[Stored data entries]
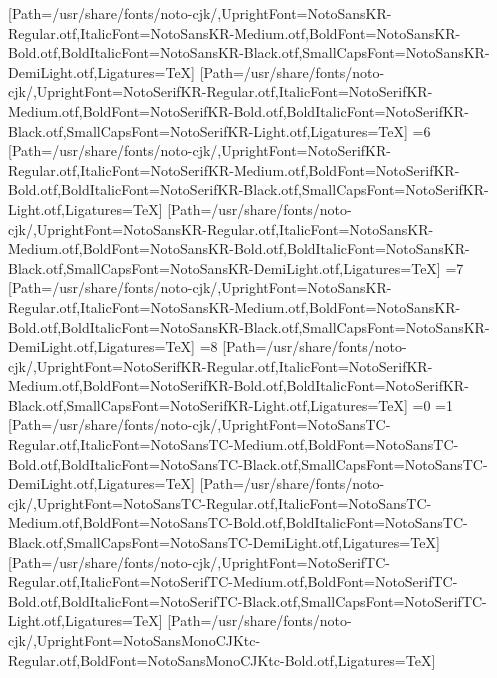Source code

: [Path=/usr/share/fonts/noto-cjk/,UprightFont=NotoSansKR-Regular.otf,ItalicFont=NotoSansKR-Medium.otf,BoldFont=NotoSansKR-Bold.otf,BoldItalicFont=NotoSansKR-Black.otf,SmallCapsFont=NotoSansKR-DemiLight.otf,Ligatures=TeX]
[Path=/usr/share/fonts/noto-cjk/,UprightFont=NotoSerifKR-Regular.otf,ItalicFont=NotoSerifKR-Medium.otf,BoldFont=NotoSerifKR-Bold.otf,BoldItalicFont=NotoSerifKR-Black.otf,SmallCapsFont=NotoSerifKR-Light.otf,Ligatures=TeX]
\else\ifnum\value{CJKFonts}=6
[Path=/usr/share/fonts/noto-cjk/,UprightFont=NotoSerifKR-Regular.otf,ItalicFont=NotoSerifKR-Medium.otf,BoldFont=NotoSerifKR-Bold.otf,BoldItalicFont=NotoSerifKR-Black.otf,SmallCapsFont=NotoSerifKR-Light.otf,Ligatures=TeX]
[Path=/usr/share/fonts/noto-cjk/,UprightFont=NotoSansKR-Regular.otf,ItalicFont=NotoSansKR-Medium.otf,BoldFont=NotoSansKR-Bold.otf,BoldItalicFont=NotoSansKR-Black.otf,SmallCapsFont=NotoSansKR-DemiLight.otf,Ligatures=TeX]
\else\ifnum\value{CJKFonts}=7
[Path=/usr/share/fonts/noto-cjk/,UprightFont=NotoSansKR-Regular.otf,ItalicFont=NotoSansKR-Medium.otf,BoldFont=NotoSansKR-Bold.otf,BoldItalicFont=NotoSansKR-Black.otf,SmallCapsFont=NotoSansKR-DemiLight.otf,Ligatures=TeX]
\else\ifnum\value{CJKFonts}=8
[Path=/usr/share/fonts/noto-cjk/,UprightFont=NotoSerifKR-Regular.otf,ItalicFont=NotoSerifKR-Medium.otf,BoldFont=NotoSerifKR-Bold.otf,BoldItalicFont=NotoSerifKR-Black.otf,SmallCapsFont=NotoSerifKR-Light.otf,Ligatures=TeX]
\fi\fi\fi\fi\fi\fi\fi\fi\fi\fi\fi\fi\fi\fi
\ifnum\value{NotoCJKFamily}=0
\else\ifnum\value{NotoCJKFamily}=1
\newfontfamily{}[Path=/usr/share/fonts/noto-cjk/,UprightFont=NotoSansTC-Regular.otf,ItalicFont=NotoSansTC-Medium.otf,BoldFont=NotoSansTC-Bold.otf,BoldItalicFont=NotoSansTC-Black.otf,SmallCapsFont=NotoSansTC-DemiLight.otf,Ligatures=TeX]
\newfontfamily{}[Path=/usr/share/fonts/noto-cjk/,UprightFont=NotoSansTC-Regular.otf,ItalicFont=NotoSansTC-Medium.otf,BoldFont=NotoSansTC-Bold.otf,BoldItalicFont=NotoSansTC-Black.otf,SmallCapsFont=NotoSansTC-DemiLight.otf,Ligatures=TeX]
\newfontfamily{}[Path=/usr/share/fonts/noto-cjk/,UprightFont=NotoSerifTC-Regular.otf,ItalicFont=NotoSerifTC-Medium.otf,BoldFont=NotoSerifTC-Bold.otf,BoldItalicFont=NotoSerifTC-Black.otf,SmallCapsFont=NotoSerifTC-Light.otf,Ligatures=TeX]
\newfontfamily{}[Path=/usr/share/fonts/noto-cjk/,UprightFont=NotoSansMonoCJKtc-Regular.otf,BoldFont=NotoSansMonoCJKtc-Bold.otf,Ligatures=TeX]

▸ THE TASK: Write out all of the data above exactly, pictures excluded.

▸ PROBLEM SOLUTION:
Source code

: [Path=/usr/share/fonts/noto-cjk/,UprightFont=NotoSansKR-Regular.otf,ItalicFont=NotoSansKR-Medium.otf,BoldFont=NotoSansKR-Bold.otf,BoldItalicFont=NotoSansKR-Black.otf,SmallCapsFont=NotoSansKR-DemiLight.otf,Ligatures=TeX]
[Path=/usr/share/fonts/noto-cjk/,UprightFont=NotoSerifKR-Regular.otf,ItalicFont=NotoSerifKR-Medium.otf,BoldFont=NotoSerifKR-Bold.otf,BoldItalicFont=NotoSerifKR-Black.otf,SmallCapsFont=NotoSerifKR-Light.otf,Ligatures=TeX]
\else\ifnum\value{CJKFonts}=6
[Path=/usr/share/fonts/noto-cjk/,UprightFont=NotoSerifKR-Regular.otf,ItalicFont=NotoSerifKR-Medium.otf,BoldFont=NotoSerifKR-Bold.otf,BoldItalicFont=NotoSerifKR-Black.otf,SmallCapsFont=NotoSerifKR-Light.otf,Ligatures=TeX]
[Path=/usr/share/fonts/noto-cjk/,UprightFont=NotoSansKR-Regular.otf,ItalicFont=NotoSansKR-Medium.otf,BoldFont=NotoSansKR-Bold.otf,BoldItalicFont=NotoSansKR-Black.otf,SmallCapsFont=NotoSansKR-DemiLight.otf,Ligatures=TeX]
\else\ifnum\value{CJKFonts}=7
[Path=/usr/share/fonts/noto-cjk/,UprightFont=NotoSansKR-Regular.otf,ItalicFont=NotoSansKR-Medium.otf,BoldFont=NotoSansKR-Bold.otf,BoldItalicFont=NotoSansKR-Black.otf,SmallCapsFont=NotoSansKR-DemiLight.otf,Ligatures=TeX]
\else\ifnum\value{CJKFonts}=8
[Path=/usr/share/fonts/noto-cjk/,UprightFont=NotoSerifKR-Regular.otf,ItalicFont=NotoSerifKR-Medium.otf,BoldFont=NotoSerifKR-Bold.otf,BoldItalicFont=NotoSerifKR-Black.otf,SmallCapsFont=NotoSerifKR-Light.otf,Ligatures=TeX]
\fi\fi\fi\fi\fi\fi\fi\fi\fi\fi\fi\fi\fi\fi
\ifnum\value{NotoCJKFamily}=0
\else\ifnum\value{NotoCJKFamily}=1
\newfontfamily{}[Path=/usr/share/fonts/noto-cjk/,UprightFont=NotoSansTC-Regular.otf,ItalicFont=NotoSansTC-Medium.otf,BoldFont=NotoSansTC-Bold.otf,BoldItalicFont=NotoSansTC-Black.otf,SmallCapsFont=NotoSansTC-DemiLight.otf,Ligatures=TeX]
\newfontfamily{}[Path=/usr/share/fonts/noto-cjk/,UprightFont=NotoSansTC-Regular.otf,ItalicFont=NotoSansTC-Medium.otf,BoldFont=NotoSansTC-Bold.otf,BoldItalicFont=NotoSansTC-Black.otf,SmallCapsFont=NotoSansTC-DemiLight.otf,Ligatures=TeX]
\newfontfamily{}[Path=/usr/share/fonts/noto-cjk/,UprightFont=NotoSerifTC-Regular.otf,ItalicFont=NotoSerifTC-Medium.otf,BoldFont=NotoSerifTC-Bold.otf,BoldItalicFont=NotoSerifTC-Black.otf,SmallCapsFont=NotoSerifTC-Light.otf,Ligatures=TeX]
\newfontfamily{}[Path=/usr/share/fonts/noto-cjk/,UprightFont=NotoSansMonoCJKtc-Regular.otf,BoldFont=NotoSansMonoCJKtc-Bold.otf,Ligatures=TeX]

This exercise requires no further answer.